In Xenopus embryos, cells from the roof of the blastocoel are pluripotent and can be programmed to generate various tissues. Here, we describe protocols to use amphibian blastocoel roof explants as an assay system to investigate key in vivo and in vitro features of early neural development.

Abstract

Understanding the genetic programs underlying neural development is an important goal of developmental and stem cell biology. In the amphibian blastula, cells from the roof of the blastocoel are pluripotent. These cells can be isolated, and programmed to generate various tissues through manipulation of genes expression or induction by morphogens. In this manuscript protocols are described for the use of Xenopus laevis blastocoel roof explants as an assay system to investigate key in vivo and in vitro features of early neural development. These protocols allow the investigation of fate acquisition, cell migration behaviors, and cell autonomous and non-autonomous properties. The blastocoel roof explants can be cultured in a serum-free defined medium and grafted into host embryos. This transplantation into an embryo allows the investigation of the long-term lineage commitment, the inductive properties, and the behavior of transplanted cells in vivo. These assays can be exploited to investigate molecular mechanisms, cellular processes and gene regulatory networks underlying neural development. In the context of regenerative medicine, these assays provide a means to generate neural-derived cell types in vitro that could be used in drug screening.

Introduction

The vertebrate nervous system emerges from the neural plate as a homogeneous layer of neuroepithelial cells. Understanding how developmental programs are induced, encoded, and established during regionalization of the neural plate is, at present, a major goal in developmental biology. Compared to other systems, the experimentally amenable Xenopus embryo is a model of choice for analyzing early steps of neural development^1,2. It is easy to obtain large numbers of embryos, and external development gives access to the very first steps of neurulation³. Many tools are available to experimentally manipulate Xenopuslaevis (X. laevis) embryonic development. Micro-injection of mRNAs or morpholinos (MO), including inducible MOs, together with biochemical and pharmacological tools, allows controlled gain of function (GOF) and loss of function (LOF) and specific alteration of signaling pathways^4,5. The blastocoel roof ectoderm, located around the animal pole of a blastula, or a very early gastrula embryo, and referred to as the 'Animal Cap' (AC), is a source of pluripotent cells that can be programmed by manipulation of gene expression prior to explants preparation. In this manuscript are detailed protocols to use X. laevis AC explants to test in vitro and in vivo molecular mechanisms and cellular processes underlying neural development.
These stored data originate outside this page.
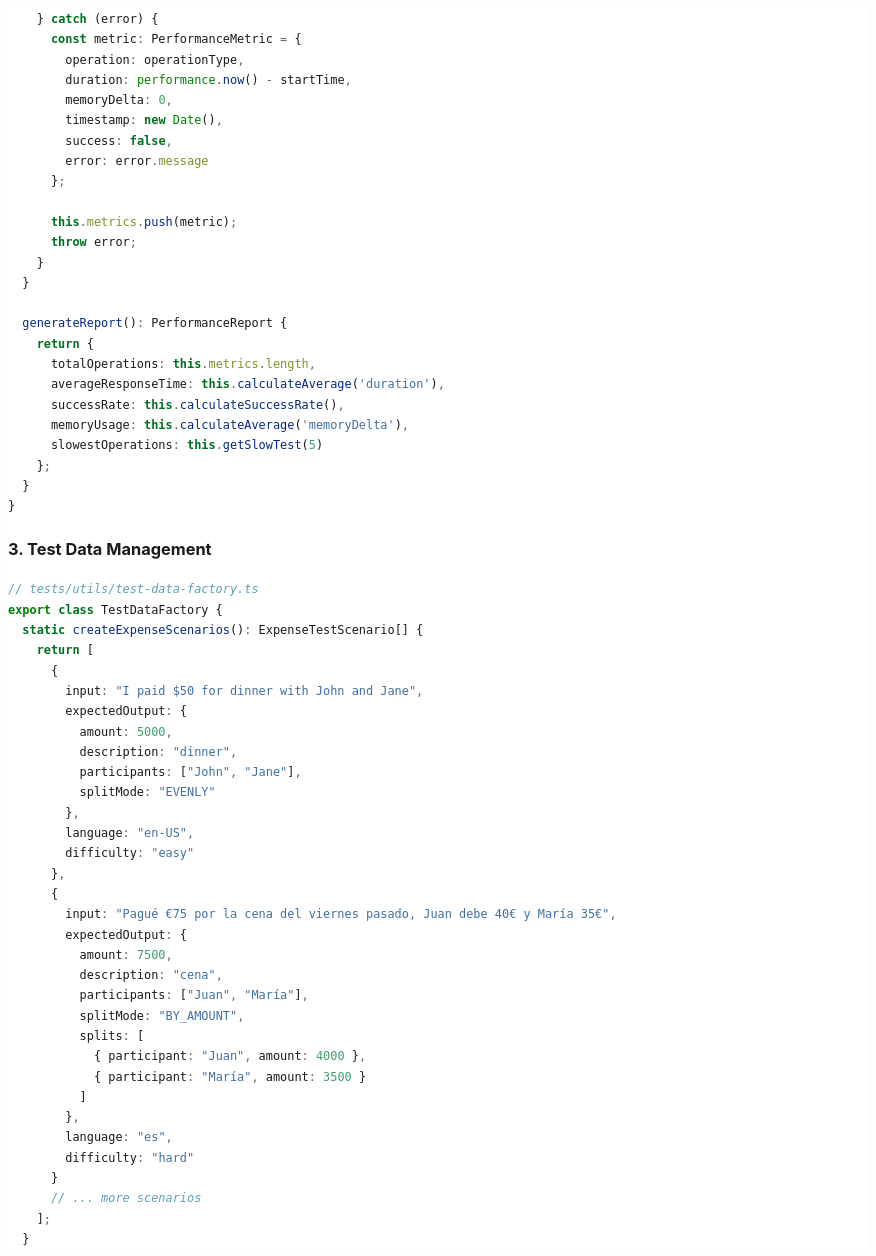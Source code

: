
 ```typescript
    } catch (error) {
      const metric: PerformanceMetric = {
        operation: operationType,
        duration: performance.now() - startTime,
        memoryDelta: 0,
        timestamp: new Date(),
        success: false,
        error: error.message
      };
      
      this.metrics.push(metric);
      throw error;
    }
  }
  
  generateReport(): PerformanceReport {
    return {
      totalOperations: this.metrics.length,
      averageResponseTime: this.calculateAverage('duration'),
      successRate: this.calculateSuccessRate(),
      memoryUsage: this.calculateAverage('memoryDelta'),
      slowestOperations: this.getSlowTest(5)
    };
  }
}
```

### 3. Test Data Management

```typescript
// tests/utils/test-data-factory.ts
export class TestDataFactory {
  static createExpenseScenarios(): ExpenseTestScenario[] {
    return [
      {
        input: "I paid $50 for dinner with John and Jane",
        expectedOutput: {
          amount: 5000,
          description: "dinner",
          participants: ["John", "Jane"],
          splitMode: "EVENLY"
        },
        language: "en-US",
        difficulty: "easy"
      },
      {
        input: "Pagué €75 por la cena del viernes pasado, Juan debe 40€ y María 35€",
        expectedOutput: {
          amount: 7500,
          description: "cena",
          participants: ["Juan", "María"],
          splitMode: "BY_AMOUNT",
          splits: [
            { participant: "Juan", amount: 4000 },
            { participant: "María", amount: 3500 }
          ]
        },
        language: "es",
        difficulty: "hard"
      }
      // ... more scenarios
    ];
  }
```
A technique is presented, allowing fine observation of gene expression patterns in a Xenopus tadpole neural tube, a preliminary step in the identification of fate determination cues. Whereas the observation of flat-mounted tissues is commonly used in the study of chick embryos⁶, it has not been properly described in Xenopus. Manipulation of gene expression by injecting synthetic mRNA or MO into the blastomeres of 2 or 4 cell stage embryos allows programming of AC explants⁴. For example inhibition of the Bone Morphogenetic Protein (BMP) pathway by expression of the anti-BMP factor Noggin, gives a neural identity to AC cells³. The protocol is detailed for performing local and time-controlled exposure of AC explants to extrinsic cues via direct contact with an anion exchange resin bead. Finally a technique is described for testing developmental features of neural progenitors in vivo by transplantation of mixed explants prepared from distinct programmed cells dissociated and re-associated.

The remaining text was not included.